Comment gérez-vous la situation de celles et ceux qui ne veulent pas revenir dans leurs pays ?

Ceux à qui nous conseillons un retour sont principalement les mineurs, partant du principe que leur place est aux côtés de leurs mamans, afin de leur éviter de tomber dans les mailles de la traite des personnes ou de différents types d’exploitation. Evidemment, une frustration peut se ressentir, mais nous tentons de les mettre dans un cadre adéquat, parce que l’idée est globalement pensée dans une dimension continentale. C’est de la jeunesse africaine qu’il s’agit et nous ne voulons plus qu’elle prenne les routes de la mort.

Nous expliquons à ces mineurs que leur retour n’est pas un échec, que le Maroc est prêt à leur proposer une formation de qualité, une protection, un accompagnement juridique et un logement au cours de leur processus de développement, afin qu’ils puissent se rendre utiles pour leurs familles et leurs pays. A Rabat, nous avons pu faire repartir cinq mineurs après une formation et ils ont réussi à se réintégrer auprès de leurs familles. Nous avons par ailleurs des bénéficiaires de l’association Kirikou que nous avons ensuite pu recruter comme éducateurs.

Quels projets allez-vous de mener à l’avenir ?

Le premier projet est Yonti, qui signifie en peule (langue employée en Afrique de l’Ouest, ndlr) «le moment», dont le but est de former ces jeunes. Sa particularité est de faire en sorte que ceux qui ont bénéficié de nos formations puissent rentrer dans leur pays d’origine. Nous faisons aussi en sorte que ceux qui n’ont pas été régularisés puissent avoir une formation courte ou longue dans le cadre d’une aide de retour au pays.

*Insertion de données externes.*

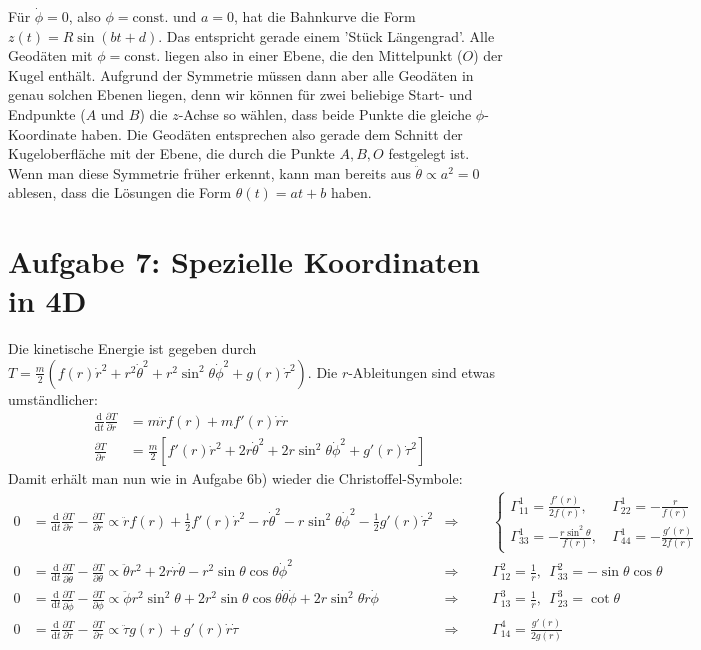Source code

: \documentclass[a4paper,12pt]{article}
\newcommand{\kla}{}
\newcommand{\klam}{}
\newcommand{\tecxt}{}
\begin{document}
Für $\dot{\phi}=0$, also $\phi=\tecxt\text{const.}$ und $a=0$, hat die Bahnkurve die Form $z(t)=R\sin(bt+d)$. Das entspricht gerade einem 'Stück Längengrad'. Alle Geodäten mit $\phi=\tecxt\text{const.}$ liegen also in einer Ebene, die den Mittelpunkt ($O$) der Kugel enthält. Aufgrund der Symmetrie müssen dann aber alle Geodäten in genau solchen Ebenen liegen, denn wir können für zwei beliebige Start- und Endpunkte ($A$ und $B$) die $z$-Achse so wählen, dass beide Punkte die gleiche $\phi$-Koordinate haben. Die Geodäten entsprechen also gerade dem Schnitt der Kugeloberfläche mit der Ebene, die durch die Punkte $A,B,O$ festgelegt ist.\\
Wenn man diese Symmetrie früher erkennt, kann man bereits aus $\ddot{\theta}\propto a^2=0$ ablesen, dass die Lösungen die Form $\theta(t)=at+b$ haben.\newpage
\section*{Aufgabe 7: Spezielle Koordinaten in 4D}
Die kinetische Energie ist gegeben durch $T=\frac{m}{2}\kla\left( {f(r)\dot{r}^2+r^2\dot{\theta}^2+r^2\sin^2\theta\dot{\phi}^2+g(r)\dot{\tau}^2} \right)$. Die $r$-Ableitungen sind etwas umständlicher:
\begin{align*}
\frac{\tecxt\text{d}}{\tecxt\text{d}t}\frac{\partial T}{\partial\dot{r}}&=m \ddot{r}f(r)+mf'(r)\dot{r}\dot{r}\\
\frac{\partial T}{\partial r}&=\frac{m}{2}\klam\left[ {f'(r)\dot{r}^2+2r\dot{\theta}^2+2r\sin^2\theta\dot{\phi}^2+g'(r)\dot{\tau}^2} \right] 
\end{align*}
Damit erhält man nun wie in Aufgabe 6b) wieder die Christoffel-Symbole:
\begin{align*}
0&=\frac{\tecxt\text{d}}{\tecxt\text{d}t}\frac{\partial T}{\partial\dot{r}}-\frac{\partial T}{\partial r}\propto \ddot{r}f(r)+\frac{1}{2}f'(r)\dot{r}^2-r\dot{\theta}^2-r\sin^2\theta\dot{\phi}^2-\frac{1}{2}g'(r)\dot{\tau}^2&\Rightarrow &&& \left\{\begin{matrix}
\Gamma^1_{11}=\frac{f'(r)}{2f(r)},\ & \Gamma^1_{22}=-\frac{r}{f(r)}\\
\Gamma^1_{33}=-\frac{r\sin^2\theta}{f(r)},\ & \Gamma^1_{44}=-\frac{g'(r)}{2f(r)}
\end{matrix}\right. \\
0&=\frac{\tecxt\text{d}}{\tecxt\text{d}t}\frac{\partial T}{\partial\dot{\theta}}-\frac{\partial T}{\partial \theta}\propto \ddot{\theta}r^2+2r\dot{r}\dot{\theta}-r^2\sin\theta\cos\theta\dot{\phi}^2&\Rightarrow &&&\Gamma^2_{12}=\frac{1}{r},\ \ \Gamma^2_{33}=-\sin\theta\cos\theta\\
0&=\frac{\tecxt\text{d}}{\tecxt\text{d}t}\frac{\partial T}{\partial\dot{\phi}}-\frac{\partial T}{\partial \phi}\propto \ddot{\phi}r^2\sin^2\theta+2r^2\sin\theta\cos\theta\dot{\theta}\dot{\phi}+2r\sin^2\theta\dot{r}\dot{\phi}&\Rightarrow &&&\Gamma^3_{13}=\frac{1}{r},\ \ \Gamma^3_{23}=\cot\theta\\
0&=\frac{\tecxt\text{d}}{\tecxt\text{d}t}\frac{\partial T}{\partial\dot{\tau}}-\frac{\partial T}{\partial \tau}\propto \ddot{\tau}g(r)+g'(r)\dot{r}\dot{\tau}&\Rightarrow &&&\Gamma^4_{14}=\frac{g'(r)}{2g(r)}
\end{align*}
\end{document}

Les autres projets que nous ambitionnons de mettre en place à Casablanca sont ceux des crèches interculturelles, qui deviendront celles de Kirikou, car jusque-là nous nous sommes orientés vers des établissements partenaires. Maintenant, nous mettons en place des écoles de l’association, mais qui gardent ce concept d’accueillir enfants subsahariens et marocains, de même que des monitrices subsahariennes et marocaines.

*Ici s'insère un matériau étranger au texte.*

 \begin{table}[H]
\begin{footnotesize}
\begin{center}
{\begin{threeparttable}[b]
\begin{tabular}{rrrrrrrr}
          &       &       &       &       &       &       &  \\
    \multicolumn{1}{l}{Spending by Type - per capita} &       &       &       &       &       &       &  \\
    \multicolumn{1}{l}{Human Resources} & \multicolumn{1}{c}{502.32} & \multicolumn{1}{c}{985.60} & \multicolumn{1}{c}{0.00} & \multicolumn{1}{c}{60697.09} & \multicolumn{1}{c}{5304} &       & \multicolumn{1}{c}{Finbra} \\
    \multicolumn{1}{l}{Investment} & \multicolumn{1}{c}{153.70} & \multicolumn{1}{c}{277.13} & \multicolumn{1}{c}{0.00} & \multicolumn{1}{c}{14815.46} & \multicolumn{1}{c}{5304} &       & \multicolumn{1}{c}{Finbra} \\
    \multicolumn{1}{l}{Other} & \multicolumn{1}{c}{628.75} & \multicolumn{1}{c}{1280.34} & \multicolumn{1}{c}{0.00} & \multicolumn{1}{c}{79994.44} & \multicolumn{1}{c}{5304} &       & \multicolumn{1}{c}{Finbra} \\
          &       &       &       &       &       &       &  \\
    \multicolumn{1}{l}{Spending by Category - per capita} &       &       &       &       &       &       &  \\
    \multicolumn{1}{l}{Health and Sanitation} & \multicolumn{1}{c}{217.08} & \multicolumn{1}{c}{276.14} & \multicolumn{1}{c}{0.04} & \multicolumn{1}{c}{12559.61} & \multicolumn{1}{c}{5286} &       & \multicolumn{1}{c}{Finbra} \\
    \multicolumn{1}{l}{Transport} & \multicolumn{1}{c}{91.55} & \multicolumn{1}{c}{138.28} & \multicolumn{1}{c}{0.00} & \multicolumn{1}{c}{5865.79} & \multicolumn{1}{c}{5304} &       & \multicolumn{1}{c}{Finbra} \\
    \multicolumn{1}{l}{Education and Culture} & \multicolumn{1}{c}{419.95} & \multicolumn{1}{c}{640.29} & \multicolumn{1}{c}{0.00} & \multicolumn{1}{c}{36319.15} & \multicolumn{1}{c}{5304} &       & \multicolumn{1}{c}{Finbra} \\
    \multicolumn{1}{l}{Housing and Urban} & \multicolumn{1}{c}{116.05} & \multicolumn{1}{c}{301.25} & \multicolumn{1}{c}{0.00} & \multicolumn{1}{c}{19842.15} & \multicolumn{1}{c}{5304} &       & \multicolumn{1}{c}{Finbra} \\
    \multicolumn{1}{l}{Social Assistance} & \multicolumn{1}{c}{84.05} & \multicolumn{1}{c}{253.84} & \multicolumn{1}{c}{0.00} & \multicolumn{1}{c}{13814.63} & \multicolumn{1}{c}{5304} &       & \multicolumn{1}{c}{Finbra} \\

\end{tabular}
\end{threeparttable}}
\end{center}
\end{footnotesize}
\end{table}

Vous axez vos projets sur les mêmes volets, dans la région du nord ?

Dans le nord, les premiers projets que nous allons lancer touchent les plus vulnérables et concernent la scolarisation des enfants. Ainsi, nous ambitionnons d’ouvrir des bureaux à Nador et à Tanger, principalement pour développer des crèches bénéficiant aux familles vivant dans ces villes, en plus d’Oujda. Les projets entre Casablanca et Rabat seront plus axés sur l’intégration des migrants régularisés, et le développement des compétences des mineurs pour un projet de vie où ils retournent dans leurs pays, diplôme à la main, conformément aux procédures juridiques effectuées avec l’Organisation internationale de la migration (OIM).